Born and raised in New York City, Sloan started skateboarding outside the industry’s spotlight. After building his halfpipe skills at local parks out East, he took the gamble of moving to California with dreams of becoming a sponsored pro. And it worked: After claiming his first X Games gold in the Big Air discipline in 2013, Sloan joined the elite field of Mega Ramp innovators. Today, he owns 13 X Games medals (5 gold, 6 silver, 2 bronze) and endorses a pro model skateboard on Tony Hawk’s company, Birdhouse. Training at his private compound in Vista, California, Sloan continues pushing the boundaries of vertical skateboarding and living the dream.
Where does Sloan get the inspiration for never-been-done tricks and how does he cope with the risks connected to Mega Ramp skateboarding? Tune in now! The innovator shares his creative process with the two UNLEASHED podcast hosts, Australian action sports personality Luke “The Dingo” Trembath and professional snowboarder Danny Kass.

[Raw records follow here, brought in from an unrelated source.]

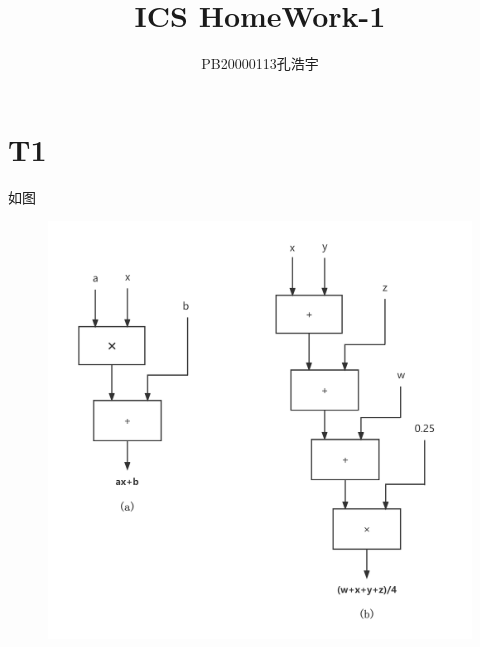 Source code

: \documentclass{article}
\title{ICS  HomeWork-1}
\author{PB20000113孔浩宇}
\begin{document}
\maketitle
\section*{T1}如图
\begin{figure}[h]
    \centering
    \includegraphics[scale=0.2]{01.png}
\end{figure}
\clearpage
\end{document}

Growing up in Manhattan, Sloan started out doing what all the other urban kids did back then. “I used to skate street and mess around. I feel lucky growing up there. The Nineties in the city were pretty iconic!” But one day, he tuned into ESPN and his entire world changed. “Then I saw Tony Hawk do the 900 at the X Games in 1999. That was it for me! I was like, ‘I’m going to the skatepark tomorrow and skate vert!’”
Fortunately, two of the public skateparks around town featured halfpipes at the time. Sloan became a local at Chelsea Piers and the 108th Street skatepark in Riverside. As his skills gradually progressed, he expanded his radius to ride what few vert ramps existed on the East Coast, heading all the way to Philadelphia to pursue his passion. But ultimately, the harsh winters and lack of year-round facilities held back his progress. Scratching ice off his car’s windshield one day, Sloan made a resolution: Move to California, the focus of vertical skateboarding at the time, without a plan but dreams of becoming a pro skater.
After driving cross-country in his van, Sloan settled in Cali working odd jobs and trying to break into competitive vert skateboarding. Instant reality check! “I worked jobs and entered a few Dew Tours trying to qualify. But I always ended up dead last,” said Sloan.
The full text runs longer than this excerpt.